(Plain-text document sources)
▬▬▬▬▬▬
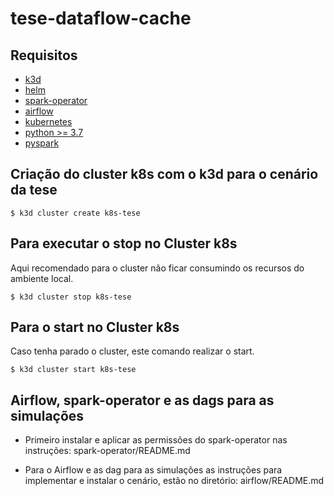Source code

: # tese-dataflow-cache

## Requisitos

- [k3d](https://k3d.io/v5.1.0/)
- [helm](https://helm.sh/)
- [spark-operator](https://github.com/GoogleCloudPlatform/spark-on-k8s-operator)
- [airflow](https://airflow.apache.org/)
- [kubernetes](https://kubernetes.io/)
- [python >= 3.7](https://www.python.org/)
- [pyspark](http://spark.apache.org/docs/latest/api/python/)

## Criação do cluster k8s com o k3d para o cenário da tese

    $ k3d cluster create k8s-tese

## Para executar o stop no Cluster k8s

Aqui recomendado para o cluster não ficar consumindo os recursos do ambiente local.

    $ k3d cluster stop k8s-tese

## Para o start no Cluster k8s

Caso tenha parado o cluster, este comando realizar o start.

    $ k3d cluster start k8s-tese

## Airflow, spark-operator e as dags para as simulações

- Primeiro instalar e aplicar as permissões do spark-operator nas instruções: spark-operator/README.md

- Para o Airflow e as dag para as simulações as instruções para implementar e instalar o cenário, estão no diretório: airflow/README.md

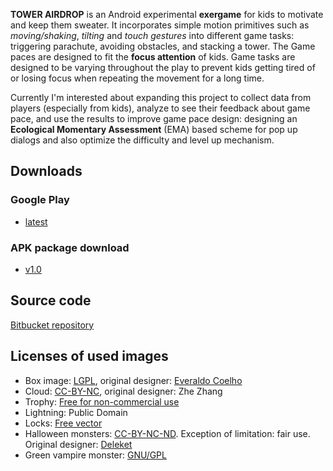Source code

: **TOWER AIRDROP** is an Android experimental **exergame** for kids to motivate and keep them sweater. It incorporates simple motion primitives such as _moving/shaking_, _tilting_ and _touch gestures_ into different game tasks: triggering parachute, avoiding obstacles, and stacking a tower. The Game paces are designed to fit the **focus attention** of kids. Game tasks are designed to be varying throughout the play to prevent kids getting tired of or losing focus when repeating the movement for a long time. <!--more-->

Currently I'm interested about expanding this project to collect data from players (especially from kids), analyze to see their feedback about game pace, and use the results to improve game pace design: designing an **Ecological Momentary Assessment** (EMA) based scheme for pop up dialogs and also optimize the difficulty and level up mechanism.

## Downloads

### Google Play

- [latest](https://play.google.com/store/apps/details?id=edu.neu.mhealth.qutang.towerairdrop)

### APK package download

- [v1.0](https://bitbucket.org/qutang/towerairdrop/downloads/TowerAirdrop-v1.0.apk)

## Source code

[Bitbucket repository](https://bitbucket.org/qutang/towerairdrop/overview)

## Licenses of used images

- Box image: [LGPL](http://www.gnu.org/licenses/lgpl.html), original designer: [Everaldo Coelho](http://www.everaldo.com)
- Cloud: [CC-BY-NC](http://www.everaldo.com/), original designer: Zhe Zhang
- Trophy: [Free for non-commercial use](http://www.customicondesign.com/)
- Lightning: Public Domain
- Locks: [Free vector](http://www.freevectors.net/)
- Halloween monsters: [CC-BY-NC-ND](http://creativecommons.org/licenses/by-nc-nd/3.0/). Exception of limitation: fair use. Original designer: [Deleket](http://deleket.deviantart.com)
- Green vampire monster: [GNU/GPL](http://www.gnu.org/licenses/gpl.html)
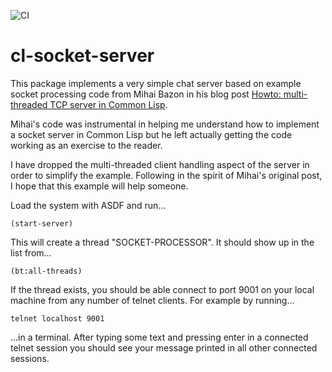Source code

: ![CI](https://github.com/jlucas/cl-socket-server/workflows/CI/badge.svg?branch=master)

# cl-socket-server

This package implements a very simple chat server based on example
socket processing code from Mihai Bazon in his blog post
[Howto: multi-threaded TCP server in Common Lisp](http://mihai.bazon.net/blog/howto-multi-threaded-tcp-server-in-common-lisp).

Mihai's code was instrumental in helping me understand how to
implement a socket server in Common Lisp but he left actually getting
the code working as an exercise to the reader.

I have dropped the multi-threaded client handling aspect of the server
in order to simplify the example.  Following in the spirit of Mihai's
original post, I hope that this example will help someone.

Load the system with ASDF and run...

    (start-server)

This will create a thread "SOCKET-PROCESSOR".  It should show up in
the list from...

    (bt:all-threads)

If the thread exists, you should be able connect to port 9001 on your
local machine from any number of telnet clients.  For example by
running...

    telnet localhost 9001

...in a terminal.  After typing some text and pressing enter in a
connected telnet session you should see your message printed in all
other connected sessions.


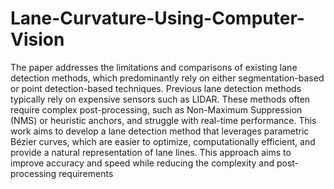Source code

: # Lane-Curvature-Using-Computer-Vision

The paper addresses the limitations and comparisons of existing lane detection methods, which predominantly rely on either segmentation-based or point detection-based techniques. 
Previous lane detection methods typically rely on expensive sensors such as LIDAR. 
These methods often require complex post-processing, such as Non-Maximum Suppression (NMS) or heuristic anchors, and struggle with real-time performance. 
This work aims to develop a lane detection method that leverages parametric Bézier curves, which are easier to optimize, computationally efficient, and provide a natural representation of lane lines. 
This approach aims to improve accuracy and speed while reducing the complexity and post-processing requirements

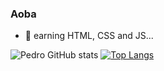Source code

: ### Aoba

- 🌱 earning HTML, CSS and JS...

![Pedro GitHub stats](https://github-readme-stats.vercel.app/api?username=iiPunch&show_icons=true&theme=tokyonight)
[![Top Langs](https://github-readme-stats.vercel.app/api/top-langs/?username=iiPunch&layout=compact)](https://github.com/iiPunch/github-readme-stats)

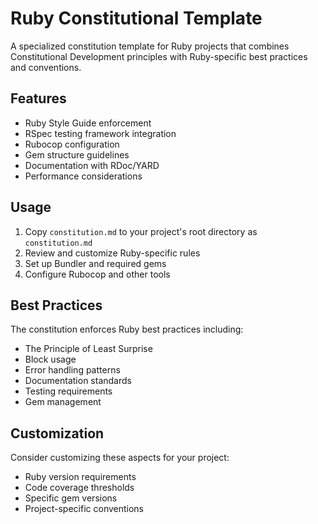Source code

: # Ruby Constitutional Template

A specialized constitution template for Ruby projects that combines Constitutional Development principles with Ruby-specific best practices and conventions.

## Features

- Ruby Style Guide enforcement
- RSpec testing framework integration
- Rubocop configuration
- Gem structure guidelines
- Documentation with RDoc/YARD
- Performance considerations

## Usage

1. Copy `constitution.md` to your project's root directory as `constitution.md`
2. Review and customize Ruby-specific rules
3. Set up Bundler and required gems
4. Configure Rubocop and other tools

## Best Practices

The constitution enforces Ruby best practices including:
- The Principle of Least Surprise
- Block usage
- Error handling patterns
- Documentation standards
- Testing requirements
- Gem management

## Customization

Consider customizing these aspects for your project:
- Ruby version requirements
- Code coverage thresholds
- Specific gem versions
- Project-specific conventions
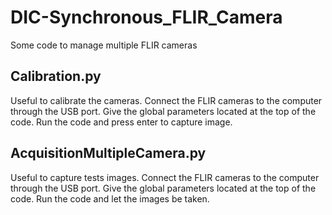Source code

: # DIC-Synchronous_FLIR_Camera
Some code to manage multiple FLIR cameras

## Calibration.py
Useful to calibrate the cameras. Connect the FLIR cameras to the computer through the USB port. Give the global parameters located at the top of the code. Run the code and press enter to capture image.

## AcquisitionMultipleCamera.py
Useful to capture tests images. Connect the FLIR cameras to the computer through the USB port. Give the global parameters located at the top of the code. Run the code and let the images be taken.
▬▬▬▬▬▬
**Aim of the exercise**
The answer must consist of every line from the data that holds the string "Give".

**Exercise response**
Useful to calibrate the cameras. Connect the FLIR cameras to the computer through the USB port. Give the global parameters located at the top of the code. Run the code and press enter to capture image.
Useful to capture tests images. Connect the FLIR cameras to the computer through the USB port. Give the global parameters located at the top of the code. Run the code and let the images be taken.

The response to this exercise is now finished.